The problem is that I haven't checked that patch when another Javascript library was used, so I don't know if all that needs to be done was actually done. Also, I don't know if we would need to also adapt the inlined use of jQuery in the templates themselves.
comment:33 by , 17 years ago
Gotcha okay. We can definitely go with that approach, when I originally looked at that diff there were a few parts that threw me off. Yes, in the templates all uses of $(document).ready() will need to be tweaked, too, but that's not too hard. I'll be on holiday for the next week and the plane takes off in a couple hours, but I'll post the corrected patch when I'm back!
comment:34 by , 17 years ago
A little earlier than expected (nothing like writing code on a beach in mexico!!)
Here's the patch using the technique described above.
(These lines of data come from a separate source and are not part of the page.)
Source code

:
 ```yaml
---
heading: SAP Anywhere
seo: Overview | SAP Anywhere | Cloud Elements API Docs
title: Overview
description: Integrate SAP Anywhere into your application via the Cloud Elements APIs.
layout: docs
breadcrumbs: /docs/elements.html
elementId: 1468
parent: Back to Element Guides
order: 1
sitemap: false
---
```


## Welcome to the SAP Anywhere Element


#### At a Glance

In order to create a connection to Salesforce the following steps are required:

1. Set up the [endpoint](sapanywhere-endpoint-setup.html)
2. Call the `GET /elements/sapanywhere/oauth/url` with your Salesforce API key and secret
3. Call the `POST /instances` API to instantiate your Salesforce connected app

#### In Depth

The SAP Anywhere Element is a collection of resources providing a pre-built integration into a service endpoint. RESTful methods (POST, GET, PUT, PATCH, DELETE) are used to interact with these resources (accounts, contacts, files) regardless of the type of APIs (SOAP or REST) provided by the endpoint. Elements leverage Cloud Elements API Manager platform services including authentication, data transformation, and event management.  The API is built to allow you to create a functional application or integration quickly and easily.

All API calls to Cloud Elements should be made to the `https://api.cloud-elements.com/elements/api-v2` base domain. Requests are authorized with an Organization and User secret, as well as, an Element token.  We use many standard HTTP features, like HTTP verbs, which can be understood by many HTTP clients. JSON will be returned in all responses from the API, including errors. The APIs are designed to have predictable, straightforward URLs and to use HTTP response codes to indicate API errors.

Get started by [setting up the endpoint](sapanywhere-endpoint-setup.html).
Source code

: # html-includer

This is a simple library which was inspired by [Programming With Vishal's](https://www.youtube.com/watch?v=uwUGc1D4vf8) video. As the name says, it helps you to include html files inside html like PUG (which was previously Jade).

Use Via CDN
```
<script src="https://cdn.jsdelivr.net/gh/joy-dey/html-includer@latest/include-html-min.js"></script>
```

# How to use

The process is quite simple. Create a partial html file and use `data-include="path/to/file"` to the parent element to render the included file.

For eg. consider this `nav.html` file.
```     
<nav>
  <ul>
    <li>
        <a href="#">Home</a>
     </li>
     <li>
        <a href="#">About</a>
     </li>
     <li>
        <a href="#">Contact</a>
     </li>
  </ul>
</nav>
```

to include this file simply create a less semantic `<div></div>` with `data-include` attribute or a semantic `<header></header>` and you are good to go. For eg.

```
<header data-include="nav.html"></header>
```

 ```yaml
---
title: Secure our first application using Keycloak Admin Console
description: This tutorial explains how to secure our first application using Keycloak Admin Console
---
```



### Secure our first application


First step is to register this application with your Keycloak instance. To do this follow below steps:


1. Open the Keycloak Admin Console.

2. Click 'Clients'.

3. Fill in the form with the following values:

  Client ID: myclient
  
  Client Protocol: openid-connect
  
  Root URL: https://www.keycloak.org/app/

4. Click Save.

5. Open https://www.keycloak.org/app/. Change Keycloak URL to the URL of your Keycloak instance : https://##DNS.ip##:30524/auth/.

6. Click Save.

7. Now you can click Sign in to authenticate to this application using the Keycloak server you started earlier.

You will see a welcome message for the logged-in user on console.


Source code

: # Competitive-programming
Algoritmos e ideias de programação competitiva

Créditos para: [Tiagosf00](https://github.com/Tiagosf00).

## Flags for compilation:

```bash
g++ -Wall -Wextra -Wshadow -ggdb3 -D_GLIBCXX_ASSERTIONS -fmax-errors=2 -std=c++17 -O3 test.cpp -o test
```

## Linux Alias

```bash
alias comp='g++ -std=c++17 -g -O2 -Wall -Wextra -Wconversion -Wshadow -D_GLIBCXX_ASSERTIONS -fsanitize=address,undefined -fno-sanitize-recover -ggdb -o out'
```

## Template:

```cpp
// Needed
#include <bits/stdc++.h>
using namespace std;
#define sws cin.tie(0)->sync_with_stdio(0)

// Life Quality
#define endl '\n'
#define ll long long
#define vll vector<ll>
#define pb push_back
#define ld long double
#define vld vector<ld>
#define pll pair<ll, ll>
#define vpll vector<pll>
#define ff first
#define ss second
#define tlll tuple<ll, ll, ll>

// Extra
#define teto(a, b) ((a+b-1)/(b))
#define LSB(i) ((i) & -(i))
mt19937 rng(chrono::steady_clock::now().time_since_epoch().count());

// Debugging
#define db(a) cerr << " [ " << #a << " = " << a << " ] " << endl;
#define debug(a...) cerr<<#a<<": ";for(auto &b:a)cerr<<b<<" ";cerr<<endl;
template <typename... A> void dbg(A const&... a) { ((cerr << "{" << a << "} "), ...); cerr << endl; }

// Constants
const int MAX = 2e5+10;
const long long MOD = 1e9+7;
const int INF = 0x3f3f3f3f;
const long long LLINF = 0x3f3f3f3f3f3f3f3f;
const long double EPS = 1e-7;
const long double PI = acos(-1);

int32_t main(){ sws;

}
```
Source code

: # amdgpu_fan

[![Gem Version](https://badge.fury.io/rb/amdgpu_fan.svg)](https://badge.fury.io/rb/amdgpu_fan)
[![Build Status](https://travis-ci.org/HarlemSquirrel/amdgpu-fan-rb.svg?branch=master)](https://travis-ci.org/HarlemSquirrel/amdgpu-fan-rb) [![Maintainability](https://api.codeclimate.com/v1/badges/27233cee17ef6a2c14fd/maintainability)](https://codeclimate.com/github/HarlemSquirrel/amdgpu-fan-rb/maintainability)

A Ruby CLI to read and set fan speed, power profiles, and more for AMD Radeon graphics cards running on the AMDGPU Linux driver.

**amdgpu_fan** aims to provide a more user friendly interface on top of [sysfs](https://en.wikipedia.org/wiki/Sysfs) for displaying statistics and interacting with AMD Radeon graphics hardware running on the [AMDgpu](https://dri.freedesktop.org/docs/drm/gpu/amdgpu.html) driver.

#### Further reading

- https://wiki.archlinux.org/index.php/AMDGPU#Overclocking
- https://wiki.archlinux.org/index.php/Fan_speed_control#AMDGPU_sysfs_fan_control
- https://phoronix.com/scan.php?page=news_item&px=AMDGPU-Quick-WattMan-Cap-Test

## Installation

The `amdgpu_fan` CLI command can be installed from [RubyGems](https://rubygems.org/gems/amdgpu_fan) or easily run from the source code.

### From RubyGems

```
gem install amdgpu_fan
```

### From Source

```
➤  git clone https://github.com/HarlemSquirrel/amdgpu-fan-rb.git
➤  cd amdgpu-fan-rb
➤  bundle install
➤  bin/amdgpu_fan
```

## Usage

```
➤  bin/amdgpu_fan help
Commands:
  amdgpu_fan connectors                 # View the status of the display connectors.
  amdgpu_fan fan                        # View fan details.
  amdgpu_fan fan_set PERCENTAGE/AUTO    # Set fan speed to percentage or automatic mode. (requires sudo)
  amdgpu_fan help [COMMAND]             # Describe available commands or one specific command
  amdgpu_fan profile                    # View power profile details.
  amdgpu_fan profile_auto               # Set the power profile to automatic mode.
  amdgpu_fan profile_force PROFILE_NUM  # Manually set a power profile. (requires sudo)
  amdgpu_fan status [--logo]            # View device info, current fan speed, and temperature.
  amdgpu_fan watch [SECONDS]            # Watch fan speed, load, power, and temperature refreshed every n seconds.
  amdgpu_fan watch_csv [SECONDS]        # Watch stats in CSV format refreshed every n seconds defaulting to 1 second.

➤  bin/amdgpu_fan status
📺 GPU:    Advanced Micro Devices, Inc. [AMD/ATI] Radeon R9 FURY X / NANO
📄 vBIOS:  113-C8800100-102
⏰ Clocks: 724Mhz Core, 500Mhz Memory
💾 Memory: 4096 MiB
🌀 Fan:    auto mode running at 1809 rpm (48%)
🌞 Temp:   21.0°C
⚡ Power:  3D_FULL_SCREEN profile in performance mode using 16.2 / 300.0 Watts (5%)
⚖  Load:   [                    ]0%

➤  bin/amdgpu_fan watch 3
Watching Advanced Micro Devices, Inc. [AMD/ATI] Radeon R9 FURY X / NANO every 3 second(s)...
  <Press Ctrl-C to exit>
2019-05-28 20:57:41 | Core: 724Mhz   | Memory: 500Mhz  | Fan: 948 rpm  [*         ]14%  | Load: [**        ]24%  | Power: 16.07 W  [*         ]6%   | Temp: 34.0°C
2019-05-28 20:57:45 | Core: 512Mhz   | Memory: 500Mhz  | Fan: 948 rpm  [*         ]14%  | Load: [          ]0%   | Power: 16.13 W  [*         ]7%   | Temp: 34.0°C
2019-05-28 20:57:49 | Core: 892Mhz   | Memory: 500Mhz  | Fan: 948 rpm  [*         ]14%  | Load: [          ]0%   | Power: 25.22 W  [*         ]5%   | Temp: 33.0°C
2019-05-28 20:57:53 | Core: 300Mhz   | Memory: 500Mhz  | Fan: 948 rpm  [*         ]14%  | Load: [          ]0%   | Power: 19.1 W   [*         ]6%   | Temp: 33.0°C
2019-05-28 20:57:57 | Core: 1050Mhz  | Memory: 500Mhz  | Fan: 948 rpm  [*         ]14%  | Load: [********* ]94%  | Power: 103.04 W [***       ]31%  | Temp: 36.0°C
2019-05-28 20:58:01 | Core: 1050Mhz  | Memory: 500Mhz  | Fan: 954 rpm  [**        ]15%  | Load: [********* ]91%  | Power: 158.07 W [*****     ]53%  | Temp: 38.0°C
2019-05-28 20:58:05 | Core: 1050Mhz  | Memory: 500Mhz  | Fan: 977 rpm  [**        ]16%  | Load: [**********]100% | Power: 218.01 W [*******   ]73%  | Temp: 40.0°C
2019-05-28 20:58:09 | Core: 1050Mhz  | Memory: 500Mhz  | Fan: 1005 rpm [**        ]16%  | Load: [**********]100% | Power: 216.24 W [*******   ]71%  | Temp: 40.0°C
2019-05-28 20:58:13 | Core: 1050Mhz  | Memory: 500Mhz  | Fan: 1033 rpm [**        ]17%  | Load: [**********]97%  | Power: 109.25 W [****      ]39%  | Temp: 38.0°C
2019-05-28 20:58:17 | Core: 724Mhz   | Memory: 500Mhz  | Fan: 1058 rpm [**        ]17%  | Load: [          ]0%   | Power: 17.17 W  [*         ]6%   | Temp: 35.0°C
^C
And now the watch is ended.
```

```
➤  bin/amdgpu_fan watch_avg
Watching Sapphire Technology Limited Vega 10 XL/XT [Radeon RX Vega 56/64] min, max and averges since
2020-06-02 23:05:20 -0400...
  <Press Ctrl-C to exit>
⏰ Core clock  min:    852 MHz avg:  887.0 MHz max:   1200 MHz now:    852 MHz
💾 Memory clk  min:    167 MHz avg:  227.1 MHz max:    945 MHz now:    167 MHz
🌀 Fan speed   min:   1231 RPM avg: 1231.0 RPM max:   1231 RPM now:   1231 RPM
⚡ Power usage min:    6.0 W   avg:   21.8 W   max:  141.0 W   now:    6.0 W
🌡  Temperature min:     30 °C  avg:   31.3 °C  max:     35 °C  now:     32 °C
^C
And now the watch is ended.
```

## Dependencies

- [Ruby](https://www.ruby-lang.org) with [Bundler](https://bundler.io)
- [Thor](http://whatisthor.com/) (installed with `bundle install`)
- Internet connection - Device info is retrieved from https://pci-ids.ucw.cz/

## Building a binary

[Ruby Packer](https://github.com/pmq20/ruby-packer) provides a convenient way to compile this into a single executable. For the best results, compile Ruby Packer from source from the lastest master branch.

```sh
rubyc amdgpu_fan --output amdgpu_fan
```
All scope issues should be accounted for: making all global functions defined globally, etc.
btw- dev env is up on my machine. everything looks smooth.
follow-up: 36 comment:35 by , 17 years ago
Resolution: | → fixed |
---|---|
Status: | assigned → closed |
… but it looks like it was applied a little later than expected (just to punish you for having had a great time coding this on the beach) ;-)
Great work, everything seems to be working fine.
follow-up: 37 comment:36 by , 17 years ago
Replying to cboos:
… but it looks like it was applied a little later than expected (just to punish you for having had a great time coding this on the beach) ;-) Great work, everything seems to be working fine.
… except I think it has broken some plugins… It seems the changeset number where the patch has been applied is missing from this ticket.